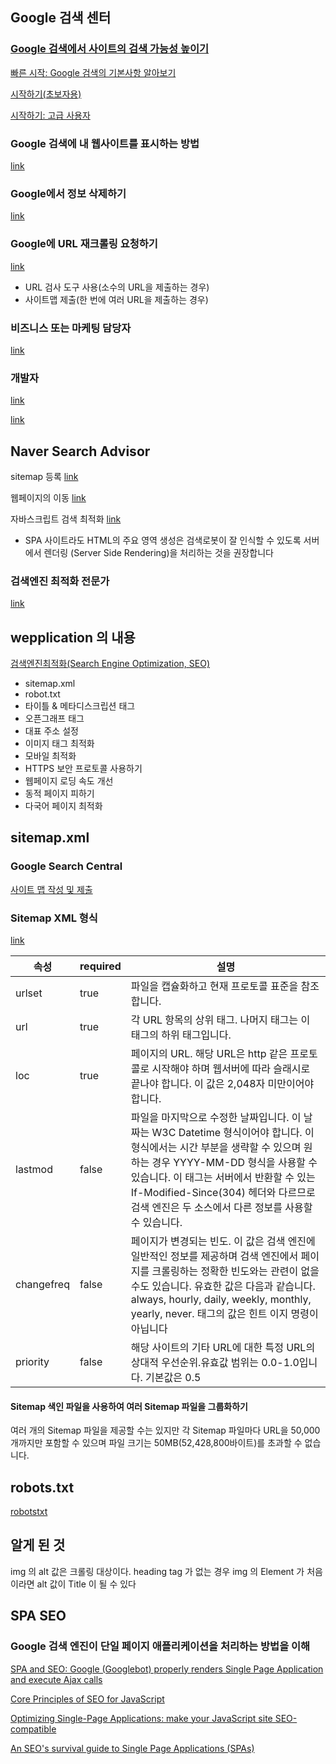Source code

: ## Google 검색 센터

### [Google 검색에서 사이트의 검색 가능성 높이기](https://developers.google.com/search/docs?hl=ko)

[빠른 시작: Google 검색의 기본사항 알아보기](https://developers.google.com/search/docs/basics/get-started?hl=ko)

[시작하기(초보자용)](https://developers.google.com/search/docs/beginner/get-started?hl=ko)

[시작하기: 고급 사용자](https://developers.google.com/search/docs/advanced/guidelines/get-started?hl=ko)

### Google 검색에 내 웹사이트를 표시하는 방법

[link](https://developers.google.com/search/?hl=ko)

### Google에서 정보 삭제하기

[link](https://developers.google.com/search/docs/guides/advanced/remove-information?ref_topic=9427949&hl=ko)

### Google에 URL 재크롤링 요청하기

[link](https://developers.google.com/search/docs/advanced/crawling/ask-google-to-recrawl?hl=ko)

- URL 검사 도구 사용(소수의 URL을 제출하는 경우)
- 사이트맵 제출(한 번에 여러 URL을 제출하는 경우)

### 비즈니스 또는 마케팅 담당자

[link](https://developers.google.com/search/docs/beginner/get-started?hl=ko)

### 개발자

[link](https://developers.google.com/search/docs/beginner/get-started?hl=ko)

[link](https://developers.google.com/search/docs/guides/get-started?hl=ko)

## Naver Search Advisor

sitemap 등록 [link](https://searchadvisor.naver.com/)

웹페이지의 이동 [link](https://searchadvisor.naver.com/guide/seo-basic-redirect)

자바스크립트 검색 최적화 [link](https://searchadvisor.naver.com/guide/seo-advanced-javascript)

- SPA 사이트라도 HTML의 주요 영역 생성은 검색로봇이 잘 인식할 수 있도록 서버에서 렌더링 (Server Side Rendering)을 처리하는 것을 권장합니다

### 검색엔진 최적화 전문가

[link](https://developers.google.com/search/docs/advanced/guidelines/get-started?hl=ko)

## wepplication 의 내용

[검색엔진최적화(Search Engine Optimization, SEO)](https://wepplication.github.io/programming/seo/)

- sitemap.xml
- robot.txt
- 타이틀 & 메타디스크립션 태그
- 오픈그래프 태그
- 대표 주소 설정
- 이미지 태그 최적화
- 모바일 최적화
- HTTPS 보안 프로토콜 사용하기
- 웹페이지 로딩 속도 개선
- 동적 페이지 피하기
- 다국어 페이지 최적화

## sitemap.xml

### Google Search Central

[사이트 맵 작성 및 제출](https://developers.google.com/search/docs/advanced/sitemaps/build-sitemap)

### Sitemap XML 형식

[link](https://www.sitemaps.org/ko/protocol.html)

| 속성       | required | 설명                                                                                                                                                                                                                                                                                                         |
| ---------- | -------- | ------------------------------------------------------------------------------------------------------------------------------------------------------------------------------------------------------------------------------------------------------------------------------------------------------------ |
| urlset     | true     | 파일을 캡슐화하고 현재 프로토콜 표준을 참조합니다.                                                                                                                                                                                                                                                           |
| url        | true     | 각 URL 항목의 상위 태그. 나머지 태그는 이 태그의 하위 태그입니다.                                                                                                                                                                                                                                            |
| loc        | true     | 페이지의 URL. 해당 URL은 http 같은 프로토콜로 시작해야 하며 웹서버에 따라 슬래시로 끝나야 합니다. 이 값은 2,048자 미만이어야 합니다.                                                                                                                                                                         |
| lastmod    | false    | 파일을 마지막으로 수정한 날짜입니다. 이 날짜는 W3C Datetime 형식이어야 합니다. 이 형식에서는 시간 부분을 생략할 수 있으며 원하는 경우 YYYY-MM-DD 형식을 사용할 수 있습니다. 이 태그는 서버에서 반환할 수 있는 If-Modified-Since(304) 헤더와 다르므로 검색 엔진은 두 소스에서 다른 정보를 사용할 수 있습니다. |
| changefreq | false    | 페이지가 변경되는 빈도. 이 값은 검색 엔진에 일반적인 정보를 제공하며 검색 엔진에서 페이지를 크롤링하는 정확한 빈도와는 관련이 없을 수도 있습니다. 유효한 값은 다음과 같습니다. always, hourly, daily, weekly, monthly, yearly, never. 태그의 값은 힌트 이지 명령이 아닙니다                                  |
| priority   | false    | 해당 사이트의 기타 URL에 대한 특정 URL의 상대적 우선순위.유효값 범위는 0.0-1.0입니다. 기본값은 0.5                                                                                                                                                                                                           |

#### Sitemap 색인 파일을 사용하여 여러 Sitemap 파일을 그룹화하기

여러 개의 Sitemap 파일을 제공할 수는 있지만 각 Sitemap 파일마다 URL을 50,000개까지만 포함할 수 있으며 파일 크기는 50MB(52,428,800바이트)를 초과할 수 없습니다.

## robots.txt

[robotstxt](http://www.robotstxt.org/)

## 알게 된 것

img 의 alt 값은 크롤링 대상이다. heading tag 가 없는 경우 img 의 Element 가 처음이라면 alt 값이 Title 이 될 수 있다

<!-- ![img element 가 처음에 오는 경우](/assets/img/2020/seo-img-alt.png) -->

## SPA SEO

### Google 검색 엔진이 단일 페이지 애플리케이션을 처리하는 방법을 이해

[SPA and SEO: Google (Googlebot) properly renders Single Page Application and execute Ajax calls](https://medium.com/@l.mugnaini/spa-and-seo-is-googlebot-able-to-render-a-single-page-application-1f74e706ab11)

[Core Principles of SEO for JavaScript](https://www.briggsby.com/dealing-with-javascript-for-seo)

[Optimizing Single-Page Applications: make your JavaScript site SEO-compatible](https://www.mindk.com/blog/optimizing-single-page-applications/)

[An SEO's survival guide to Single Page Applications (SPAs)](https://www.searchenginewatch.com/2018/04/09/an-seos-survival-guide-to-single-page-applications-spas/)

----

Exercise instructions:
Repeat exactly, and only, the lines from the line containing "<!-- ![img element" through the last line of the records above, both included.

Exercise solution:
<!-- ![img element 가 처음에 오는 경우](/assets/img/2020/seo-img-alt.png) -->

## SPA SEO

### Google 검색 엔진이 단일 페이지 애플리케이션을 처리하는 방법을 이해

[SPA and SEO: Google (Googlebot) properly renders Single Page Application and execute Ajax calls](https://medium.com/@l.mugnaini/spa-and-seo-is-googlebot-able-to-render-a-single-page-application-1f74e706ab11)

[Core Principles of SEO for JavaScript](https://www.briggsby.com/dealing-with-javascript-for-seo)

[Optimizing Single-Page Applications: make your JavaScript site SEO-compatible](https://www.mindk.com/blog/optimizing-single-page-applications/)

[An SEO's survival guide to Single Page Applications (SPAs)](https://www.searchenginewatch.com/2018/04/09/an-seos-survival-guide-to-single-page-applications-spas/)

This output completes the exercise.